Currently AI-based SW in the medial sector has to meet the general requirements of safety and performance valid for all medical devices and listed in the Annex I of the Medical Device Regulation (MDR) and specifically:

  • Demonstration of safety and performance; it means that software must be developed and manufactured in keeping with the state of the art.
  • Validation of the device against the intended purpose and verification against the specifications.
  • Development of the software in a way that ensures repeatability, reliability, and performance, including description of the methods used for verification.
  • Clinical evaluation of the software and the algorithms that can be based on a comparator device, sufficiently technical equivalent.

By following an autonomous path, the Special Committee on Artificial Intelligence in a Digital Age (AIDA), established by the European Parliament, has directed all its efforts in filling current regulatory gaps to develop a European framework on Artificial Intelligence (AIDA, 2021) and published the Artificial Intelligence Act (AIA) regulation applicable to all AI-driven SW (used in all applications not only in the medical ones).

In February 2020 the European Union published a position paper on the regulation of artificial intelligence in medical devices and, following a public hearing, AIDA has recently published a “Working Paper on AI and Health”. This has led the European Commission to propose a Regulation harmonizing the rules on Artificial Intelligence (COM, 2021).

As done by FDA in USA, the proposal of the European Commission foresees a total product lifestyle approach involving a pre-market assessment along with on-going reviews in which manufacturers would be expected to meet several legal requirements.

According to the proposal an AI system used as a medical device shall be classified as high risk and shall be subject to scrutiny by a Notified Body (COM, 2021, Art. 6). Moreover, the device shall fulfill all the requirements already established by the Medical Device Regulation and also those laid down in Chapter II of the Proposal (COM, 2021, Arts. 8, 43(3)) that include:

  • Variety and completeness of collected data (data used to train the AI-based medical device must be broad and representative of all relevant scenarios);
  • Manufacturers must accurately record and keep data used to train, build, test, and validate the AI-based medical device.
  • Regarding transparency, manufacturers are required to provide information on the AI-based medical device’s capabilities, limitations, and purposes for its intended use along with conditions under which it should function and expected levels of accuracy.
  • Manufacturers are required to demonstrate the robustness, accuracy and the ability of the AI-based medical device to correct errors and inconsistencies at all phases of the life cycle.
  • Manufacturers must ensure their AI-based medical device has an appropriate level of human oversight.
  • Robust risk assessment and management taking into consideration the continuous training and adaptation of the algorithms.
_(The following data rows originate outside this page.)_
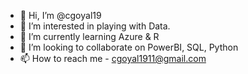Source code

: - 👋 Hi, I’m @cgoyal19
- 👀 I’m interested in playing with Data.
- 🌱 I’m currently learning Azure & R
- 💞️ I’m looking to collaborate on PowerBI, SQL, Python 
- 📫 How to reach me - cgoyal1911@gmail.com

<!---
cgoyal19/cgoyal19 is a ✨ special ✨ repository because its `README.md` (this file) appears on your GitHub profile.
You can click the Preview link to take a look at your changes.
--->

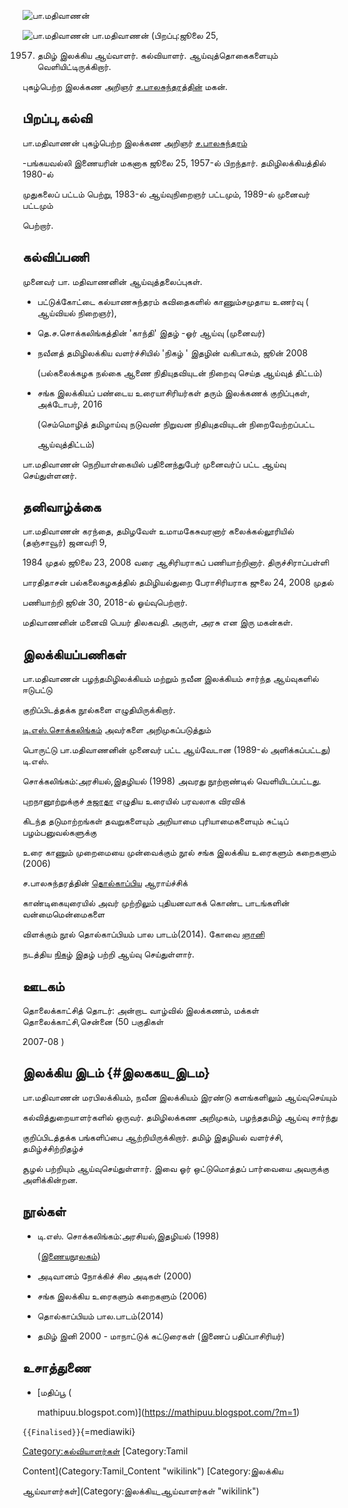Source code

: ![பா.மதிவாணன்](பா.மதிவாணன்1.png "பா.மதிவாணன்")
![பா.மதிவாணன்](பா.மதிவாணன்.jpg "பா.மதிவாணன்") பா.மதிவாணன் (பிறப்பு:ஜூலை 25,
1957) தமிழ் இலக்கிய ஆய்வாளர். கல்வியாளர். ஆய்வுத்தொகைகளையும் வெளியிட்டிருக்கிறார்.
புகழ்பெற்ற இலக்கண அறிஞர் [ச.பாலசுந்தரத்தின்](ச.பாலசுந்தரம் "wikilink") மகன்.

## பிறப்பு,கல்வி

பா.மதிவாணன் புகழ்பெற்ற இலக்கண அறிஞர் [ச.பாலசுந்தரம்](ச.பாலசுந்தரம் "wikilink")
-பங்கயவல்லி இணையரின் மகனாக ஜூலை 25, 1957-ல் பிறந்தார். தமிழிலக்கியத்தில் 1980-ல்
முதுகலைப் பட்டம் பெற்று, 1983-ல் ஆய்வுநிறைஞர் பட்டமும், 1989-ல் முனைவர் பட்டமும்
பெற்றார்.

## கல்விப்பணி

முனைவர் பா. மதிவாணனின் ஆய்வுத்தலைப்புகள்.

-   பட்டுக்கோட்டை கல்யாணசுந்தரம் கவிதைகளில் காணும்சமுதாய உணர்வு ( ஆய்வியல் நிறைஞர்),
-   தெ.ச.சொக்கலிங்கத்தின் \'காந்தி' இதழ் -ஓர் ஆய்வு (முனைவர்)
-   நவீனத் தமிழிலக்கிய வளர்ச்சியில் \'நிகழ் \' இதழின் வகிபாகம், ஜூன் 2008
    (பல்கலைக்கழக நல்கை ஆணை நிதியுதவியுடன் நிறைவு செய்த ஆய்வுத் திட்டம்)
-   சங்க இலக்கியப் பண்டைய உரையாசிரியர்கள் தரும் இலக்கணக் குறிப்புகள், அக்டோபர், 2016
    (செம்மொழித் தமிழாய்வு நடுவண் நிறுவன நிதியுதவியுடன் நிறைவேற்றப்பட்ட
    ஆய்வுத்திட்டம்)

பா.மதிவாணன் நெறியாள்கையில் பதினைந்துபேர் முனைவர்ப் பட்ட ஆய்வு செய்துள்ளனர்.

## தனிவாழ்க்கை

பா.மதிவாணன் கரந்தை, தமிழவேள் உமாமகேசுவரனார் கலைக்கல்லூரியில் (தஞ்சாவூர்) ஜனவரி 9,
1984 முதல் ஜூலை 23, 2008 வரை ஆசிரியராகப் பணியாற்றினார். திருச்சிராப்பள்ளி
பாரதிதாசன் பல்கலைகழகத்தில் தமிழியல்துறை பேராசிரியராக ஜுலை 24, 2008 முதல்
பணியாற்றி ஜூன் 30, 2018-ல் ஓய்வுபெற்றார்.

மதிவாணனின் மனைவி பெயர் திலகவதி. அருள், அரசு என இரு மகன்கள்.

## இலக்கியப்பணிகள்

பா.மதிவாணன் பழந்தமிழிலக்கியம் மற்றும் நவீன இலக்கியம் சார்ந்த ஆய்வுகளில் ஈடுபட்டு
குறிப்பிடத்தக்க நூல்களை எழுதியிருக்கிறார்.
[டி.எஸ்.சொக்கலிங்கம்](டி.எஸ்.சொக்கலிங்கம் "wikilink") அவர்களை அறிமுகப்படுத்தும்
பொருட்டு பா.மதிவாணனின் முனைவர் பட்ட ஆய்வேடான (1989-ல் அளிக்கப்பட்டது) டி.எஸ்.
சொக்கலிங்கம்:அரசியல்,இதழியல் (1998) அவரது நூற்றாண்டில் வெளியிடப்பட்டது.

புறநானூற்றுக்குச் [சுஜாதா](சுஜாதா "wikilink") எழுதிய உரையில் பரவலாக விரவிக்
கிடந்த தடுமாற்றங்கள் தவறுகளையும் அறியாமை புரியாமைகளையும் சுட்டிப் பழம்பனுவல்களுக்கு
உரை காணும் முறைமையை முன்வைக்கும் நூல் சங்க இலக்கிய உரைகளும் கறைகளும் (2006)
ச.பாலசுந்தரத்தின் [தொல்காப்பிய](தொல்காப்பியம் "wikilink") ஆராய்ச்சிக்
காண்டிகையுரையில் அவர் முற்றிலும் புதியனவாகக் கொண்ட பாடங்களின் வன்மைமென்மைகளை
விளக்கும் நூல் தொல்காப்பியம் பால பாடம்(2014). கோவை [ஞானி](ஞானி "wikilink")
நடத்திய [நிகழ்](நிகழ்_(இதழ்) "wikilink") இதழ் பற்றி ஆய்வு செய்துள்ளார்.

## ஊடகம்

தொலைக்காட்சித் தொடர்: அன்றாட வாழ்வில் இலக்கணம், மக்கள் தொலைக்காட்சி,சென்னை (50 பகுதிகள்
2007-08 )

## இலக்கிய இடம் {#இலககய_இடம}

பா.மதிவாணன் மரபிலக்கியம், நவீன இலக்கியம் இரண்டு களங்களிலும் ஆய்வுசெய்யும்
கல்வித்துறையாளர்களில் ஒருவர். தமிழிலக்கண அறிமுகம், பழந்ததமிழ் ஆய்வு சார்ந்து
குறிப்பிடத்தக்க பங்களிப்பை ஆற்றியிருக்கிறார். தமிழ் இதழியல் வளர்ச்சி, தமிழ்ச்சிற்றிதழ்ச்
சூழல் பற்றியும் ஆய்வுசெய்துள்ளார். இவை ஓர் ஒட்டுமொத்தப் பார்வையை அவருக்கு அளிக்கின்றன.

## நூல்கள்

-   டி.எஸ். சொக்கலிங்கம்:அரசியல்,இதழியல் (1998)
    ([இணையநூலகம்](https://www.tamildigitallibrary.in/book-detail.php?id=jZY9lup2kZl6TuXGlZQdjZp0jut9#book1/))
-   அடிவானம் நோக்கிச் சில அடிகள் (2000)
-   சங்க இலக்கிய உரைகளும் கறைகளும் (2006)
-   தொல்காப்பியம் பால.பாடம்(2014)
-   தமிழ் இனி 2000 - மாநாட்டுக் கட்டுரைகள் (இணைப் பதிப்பாசிரியர்)

## உசாத்துணை

-   [மதிப்பூ (
    mathipuu.blogspot.com)](https://mathipuu.blogspot.com/?m=1)

[]( "wikilink") `{{Finalised}}`{=mediawiki}

[Category:கல்வியாளர்கள்](Category:கல்வியாளர்கள் "wikilink") [Category:Tamil
Content](Category:Tamil_Content "wikilink") [Category:இலக்கிய
ஆய்வாளர்கள்](Category:இலக்கிய_ஆய்வாளர்கள் "wikilink")
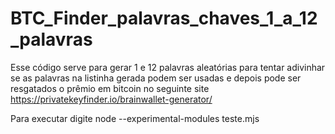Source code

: # BTC_Finder_palavras_chaves_1_a_12_palavras
Esse código serve para gerar 1 e 12 palavras aleatórias para tentar adivinhar se as palavras na listinha gerada podem ser usadas e depois pode ser resgatados o prêmio em bitcoin no seguinte site https://privatekeyfinder.io/brainwallet-generator/ 

Para executar digite node --experimental-modules teste.mjs
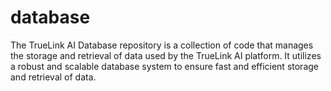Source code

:# database
The TrueLink AI Database repository is a collection of code that manages the storage and retrieval of data used by the TrueLink AI platform. It utilizes a robust and scalable database system to ensure fast and efficient storage and retrieval of data.
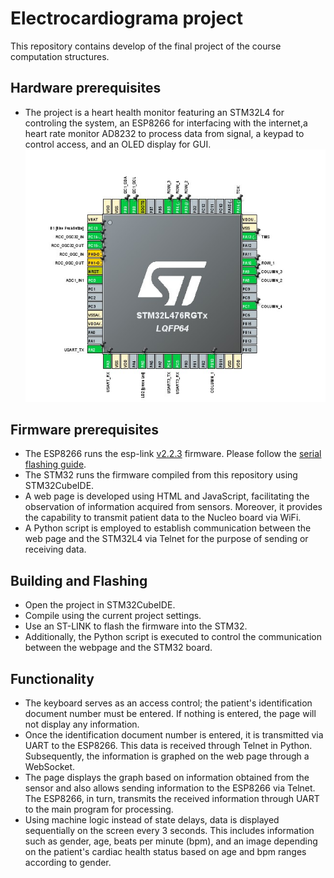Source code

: # Electrocardiograma project
This repository contains develop of the final project of the course computation structures.

## Hardware prerequisites
* The project is a heart health monitor featuring an STM32L4 for controling the system, an ESP8266 for interfacing with the internet,a heart rate monitor AD8232 to process data from signal, a keypad to control access, and an OLED display for GUI.
![pinout](DOC/pinout.jpg)

## Firmware prerequisites
* The ESP8266 runs the esp-link [v2.2.3](https://github.com/jeelabs/esp-link/releases/tag/v2.2.3) firmware. Please follow the [serial flashing guide](https://github.com/jeelabs/esp-link/blob/master/FLASHING.md#initial-serial-flashing).
* The STM32 runs the firmware compiled from this repository using STM32CubeIDE.
* A web page is developed using HTML and JavaScript, facilitating the observation of information acquired from sensors. Moreover, it provides the capability to transmit patient data to the Nucleo board via WiFi.
* A Python script is employed to establish communication between the web page and the STM32L4 via Telnet for the purpose of sending or receiving data.

## Building and Flashing
* Open the project in STM32CubeIDE.
* Compile using the current project settings.
* Use an ST-LINK to flash the firmware into the STM32.
* Additionally, the Python script is executed to control the communication between the webpage and the STM32 board.

## Functionality
* The keyboard serves as an access control; the patient's identification document number must be entered. If nothing is entered, the page will not display any information.
* Once the identification document number is entered, it is transmitted via UART to the ESP8266. This data is received through Telnet in Python. Subsequently, the information is graphed on the web page through a WebSocket.
* The page displays the graph based on information obtained from the sensor and also allows sending information to the ESP8266 via Telnet. The ESP8266, in turn, transmits the received information through UART to the main program for processing.
* Using machine logic instead of state delays, data is displayed sequentially on the screen every 3 seconds. This includes information such as gender, age, beats per minute (bpm), and an image depending on the patient's cardiac health status based on age and bpm ranges according to gender.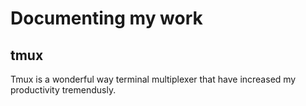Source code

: # Documenting my work 

## tmux 
Tmux is a wonderful way terminal multiplexer that have increased my productivity tremendusly. 
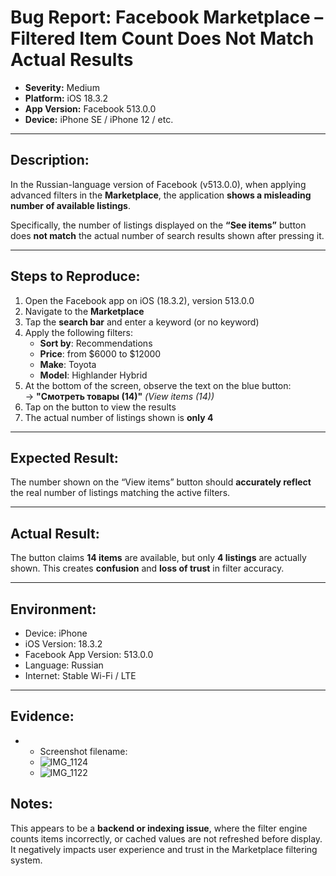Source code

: # Bug Report: Facebook Marketplace – Filtered Item Count Does Not Match Actual Results

- **Severity:** Medium  
- **Platform:** iOS 18.3.2  
- **App Version:** Facebook 513.0.0  
- **Device:** iPhone SE / iPhone 12 / etc.

---

## Description:
In the Russian-language version of Facebook (v513.0.0), when applying advanced filters in the **Marketplace**, the application **shows a misleading number of available listings**.  

Specifically, the number of listings displayed on the **“See items”** button does **not match** the actual number of search results shown after pressing it.

---

## Steps to Reproduce:

1. Open the Facebook app on iOS (18.3.2), version 513.0.0  
2. Navigate to the **Marketplace**  
3. Tap the **search bar** and enter a keyword (or no keyword)  
4. Apply the following filters:
   - **Sort by**: Recommendations  
   - **Price**: from $6000 to $12000  
   - **Make**: Toyota  
   - **Model**: Highlander Hybrid  
5. At the bottom of the screen, observe the text on the blue button:  
   → **"Смотреть товары (14)"** *(View items (14))*
6. Tap on the button to view the results
7. The actual number of listings shown is **only 4**

---

## Expected Result:
The number shown on the “View items” button should **accurately reflect** the real number of listings matching the active filters.

---

## Actual Result:
The button claims **14 items** are available, but only **4 listings** are actually shown. This creates **confusion** and **loss of trust** in filter accuracy.

---

## Environment:
- Device: iPhone  
- iOS Version: 18.3.2  
- Facebook App Version: 513.0.0  
- Language: Russian  
- Internet: Stable Wi-Fi / LTE  

---

## Evidence:
- - Screenshot filename:
  - ![IMG_1124](https://github.com/user-attachments/assets/70ad88eb-2d4c-48d5-bc7e-2fc840a73c25)
  - ![IMG_1122](https://github.com/user-attachments/assets/5da34b87-cc7f-4af3-b51e-851338fcdc03)


## Notes:
This appears to be a **backend or indexing issue**, where the filter engine counts items incorrectly, or cached values are not refreshed before display.  
It negatively impacts user experience and trust in the Marketplace filtering system.

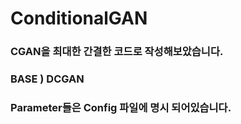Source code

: # ConditionalGAN
### CGAN을 최대한 간결한 코드로 작성해보았습니다.
### BASE ) DCGAN
### Parameter들은 Config 파일에 명시 되어있습니다.
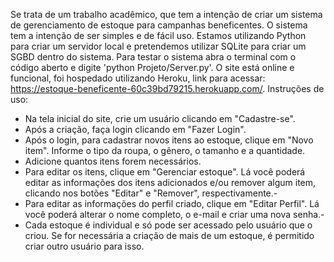 Se trata de um trabalho acadêmico, que tem a intenção de criar um sistema de gerenciamento de estoque para campanhas beneficentes. O sistema tem a intenção de ser simples e de fácil uso. Estamos utilizando Python para criar um servidor local e pretendemos utilizar SQLite para criar um SGBD dentro do sistema. Para testar o sistema abra o terminal com o código aberto e digite 'python Projeto/Server.py'.
O site está online e funcional, foi hospedado utilizando Heroku, link para acessar: https://estoque-beneficente-60c39bd79215.herokuapp.com/.
Instruções de uso: 
- Na tela inicial do site, crie um usuário clicando em "Cadastre-se".
- Após a criação, faça login clicando em "Fazer Login".
- Após o login, para cadastrar novos itens ao estoque, clique em "Novo item". Informe o tipo da roupa, o gênero, o tamanho e a quantidade.
- Adicione quantos itens forem necessários.
- Para editar os itens, clique em "Gerenciar estoque". Lá você poderá editar as informações dos itens adicionados e/ou remover algum item, clicando nos botões "Editar" e "Remover", respectivamente.- 
- Para editar as informações do perfil criado, clique em "Editar Perfil". Lá você poderá alterar o nome completo, o e-mail e criar uma nova senha.- 
- Cada estoque é individual e só pode ser acessado pelo usuário que o criou. Se for necessária a criação de mais de um estoque, é permitido criar outro usuário para isso.
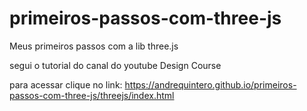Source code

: # primeiros-passos-com-three-js
Meus primeiros passos com a lib three.js 

segui o tutorial do canal do youtube Design Course

para acessar clique no link: https://andrequintero.github.io/primeiros-passos-com-three-js/threejs/index.html
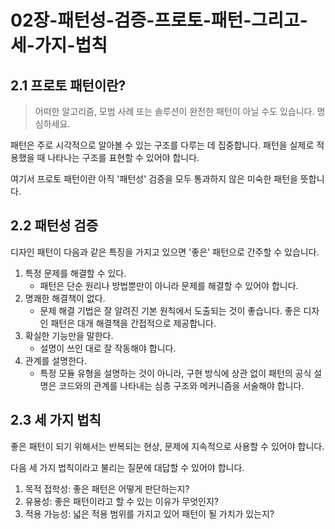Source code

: # 02장-패턴성-검증-프로토-패턴-그리고-세-가지-법칙

## 2.1 프로토 패턴이란?

> 어떠한 알고리즘, 모범 사례 또는 솔루션이 완전한 패턴이 아닐 수도 있습니다. 명심하세요.

패턴은 주로 시각적으로 알아볼 수 있는 구조를 다루는 데 집중합니다. 패턴을 실제로 적용했을 때 나타나는 구조를 표현할 수 있어야 합니다.

여기서 프로토 패턴이란 아직 '패턴성' 검증을 모두 통과하지 않은 미숙한 패턴을 뜻합니다.

## 2.2 패턴성 검증

디자인 패턴이 다음과 같은 특징을 가지고 있으면 '좋은' 패턴으로 간주할 수 있습니다.

1. 특정 문제를 해결할 수 있다.
    - 패턴은 단순 원리나 방법뿐만이 아니라 문제를 해결할 수 있어야 합니다.
2. 명쾌한 해결책이 없다.
    - 문제 해결 기법은 잘 알려진 기본 원칙에서 도출되는 것이 좋습니다. 좋은 디자인 패턴은 대개 해결책을 간접적으로 제공합니다.
3. 확실한 기능만을 말한다.
    - 설명이 쓰인 대로 잘 작동해야 합니다.
4. 관계를 설명한다.
    - 특정 모듈 유형을 설명하는 것이 아니라, 구현 방식에 상관 없이 패턴의 공식 설명은 코드와의 관계를 나타내는 심층 구조와 메커니즘을 서술해야 합니다.

## 2.3 세 가지 법칙

좋은 패턴이 되기 위해서는 반복되는 현상, 문제에 지속적으로 사용할 수 있어야 합니다.

다음 세 가지 법칙이라고 불리는 질문에 대답할 수 있어야 합니다.

1. 목적 접학성: 좋은 패턴은 어떻게 판단하는지?
2. 유용성: 좋은 패턴이라고 할 수 있는 이유가 무엇인지?
3. 적용 가능성: 넓은 적용 범위를 가지고 있어 패턴이 될 가치가 있는지?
The adoption of a harmonized regulatory framework for Artificial Intelligence at a European level may help solve any doubts concerning the implementation of rules, the risks and the safe use of AI-enabled devices in healthcare mainly those with algorithms based on self-learning and in continuous evolution.

Some open issues remain; we report some of them here below:

  • The ratio of the two sets of needed data (training data and data for the validation of ML model); state of the art recommends a ratio of approx. 80% training data and 20% validation data but the ratio being used depends on many factors and is not set in stone.
  • Use of independent data for validation.
  • The number of data sets; it depends on the number of properties or dimensionality of data, statistical distribution of data that to prevent bias must represent the statistical distribution of the environment of application, learning methods used and other characteristics,
  • The quality and accuracy of data and of their labeling in deep learning models that rely on a supervised learning approach.
  • The management by the manufacturer of a fault condition (single fault condition) through the implementation of measures capable to minimize unacceptable risks and reduction of the performance of the medical device (MDR Annex I, 17.1):   this is difficult when AI models use a “black-box” model since there is no transparency in how these models arrive at their decisions. Explainable and approvable AI decisions are a prerequisite for the safe use of AI on actual patients.